Sunday, 15 July 2018

The Rock is in a hard place...and the audience will love it


One of my favourite genre movies is Tremors (1990) in which a small Texas town finds itself under threat from a swarm of giant sandworms. It’s a creature feature but what makes it so good is that director Ron Underwood knows it’s a creature feature and knows what the audience expects. So he uses all the genre clichés – or tropes if you’re getting fancy about it – but does so in such a way that they inform the story rather than inhibit it. The makers of the early Final Destination films did exactly the same thing.

Which brings us to Skyscraper, the second movie of the summer to star The Rock. Two Dwayne Johnson movies in one summer – what a time to be alive. Like Tremors, Skyscraper knows its foundation myths and while this is film fairly and squarely aimed at modern audiences, it has its roots in the past. There are traces of Seventies disaster movies, there is an obvious nod to Die Hard (1988) and there is even a passing glance in the direction of Orson Welles epic finale to The Lady from Shanghai (1947). But all of these improve rather than restrict the storytelling.

Johnson is Will Sawyer a former hostage negotiator turned security consultant who gets the chance to bid for the job of his life, the contract for The Pearl. This is the world’s largest building and is as hi-tech as all get out. Sawyer and his wife Sarah (Neve Campbell) are having the time of their lives in Hong Kong but, as you would expect, there is a catch.

His erstwhile boss has something that the bad guys need. It’s a computer drive but, if I’m honest, I’m not sure what it does or why they need it. Anyway this is our McGuffin and everyone wants to get it. The bad guys decide the best way to do this is to set fire to the building.

The problem is that his wife and kids are in The Pearl and while everyone thinks it’s empty Johnson has to get inside the burning building, ideally around the 100th floor, above the fire line, and save the day.

That’s it in plot terms. David Mamet says drama hinges on two things; what does a character want and why does it have to be now? In screenwriting terms these are known as ‘stakes’ and Johnson’s stakes are impeccably established. He wants to save his family and he needs to do it now before they are burned alive.

Skyscraper pretty much hits the ground running. Johnson’s character is established in a pre-credit scene in which a situation goes a bit pear-shaped and he ends up losing a leg. The consequent prosthetic plays a huge part in the rest of the story – Sawyer’s artificial limb is like Thor’s hammer, Captain America’s shield, and Indiana Jones’s whip rolled into one.

It’s this level of invention that makes Skyscraper such fun. The plot runs on train tracks, calamity after calamity is heaped upon our hero and armed only with his wits, enormous quantities of duct tape, and his trusty prosthetic, Sawyer has to save the day.

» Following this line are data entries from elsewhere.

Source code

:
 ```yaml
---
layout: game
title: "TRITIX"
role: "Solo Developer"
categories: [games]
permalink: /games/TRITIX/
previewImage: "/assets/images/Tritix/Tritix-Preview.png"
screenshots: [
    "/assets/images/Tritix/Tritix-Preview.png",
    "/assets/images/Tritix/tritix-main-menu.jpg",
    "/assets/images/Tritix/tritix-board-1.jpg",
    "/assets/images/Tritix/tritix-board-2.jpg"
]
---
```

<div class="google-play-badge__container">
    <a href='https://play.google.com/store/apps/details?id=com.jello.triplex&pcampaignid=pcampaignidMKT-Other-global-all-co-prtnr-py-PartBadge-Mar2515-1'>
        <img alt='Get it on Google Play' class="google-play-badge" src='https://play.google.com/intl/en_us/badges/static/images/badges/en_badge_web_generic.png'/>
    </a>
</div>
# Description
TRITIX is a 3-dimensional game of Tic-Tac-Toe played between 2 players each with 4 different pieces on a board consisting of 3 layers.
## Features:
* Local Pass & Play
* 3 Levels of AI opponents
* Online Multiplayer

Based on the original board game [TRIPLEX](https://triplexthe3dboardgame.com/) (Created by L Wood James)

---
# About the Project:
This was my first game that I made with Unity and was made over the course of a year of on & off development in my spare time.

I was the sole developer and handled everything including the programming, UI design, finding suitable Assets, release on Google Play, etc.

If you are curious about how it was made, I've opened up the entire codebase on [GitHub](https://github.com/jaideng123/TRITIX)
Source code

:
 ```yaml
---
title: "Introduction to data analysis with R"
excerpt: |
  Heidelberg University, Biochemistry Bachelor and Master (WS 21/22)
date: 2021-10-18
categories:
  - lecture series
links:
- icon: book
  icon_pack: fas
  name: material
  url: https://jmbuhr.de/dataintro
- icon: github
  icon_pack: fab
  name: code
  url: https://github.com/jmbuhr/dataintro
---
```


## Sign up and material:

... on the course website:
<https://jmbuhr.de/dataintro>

One of the joys of the film is, in these days of over-reliance on CGI and animation, it relies almost entirely on physical effects. Those are real stunts with real stunt people and while there is a lot of green screen for background, there is real physical effort going into this. In addition, the cinematography by Robert Elswit is superb. Elswit is well known in indie circles for his work with Paul Thomas Anderson but, as his work on the Mission: Impossible franchise shows he is something of an action specialist. You can almost feel the heat and smell the smoke here.

Johnson does what Johnson does, and he does it very well; he is the right man in the wrong place at the right time. His physicality is incorporated into the characterisation but even so, the requirements of the role push him to the limit. And, in keeping with most of his movies, he does not hog the action. The female characters in his films tend to have a good deal of agency in the outcome of the story and Neve Campbell is no exception here.

Skyscraper isn’t perfect, the breadcrumbs in the script are a bit obvious, but it is tremendous fun and harks back to a simpler cinematic time while at the same time making the audience gasp with novelty and excitement.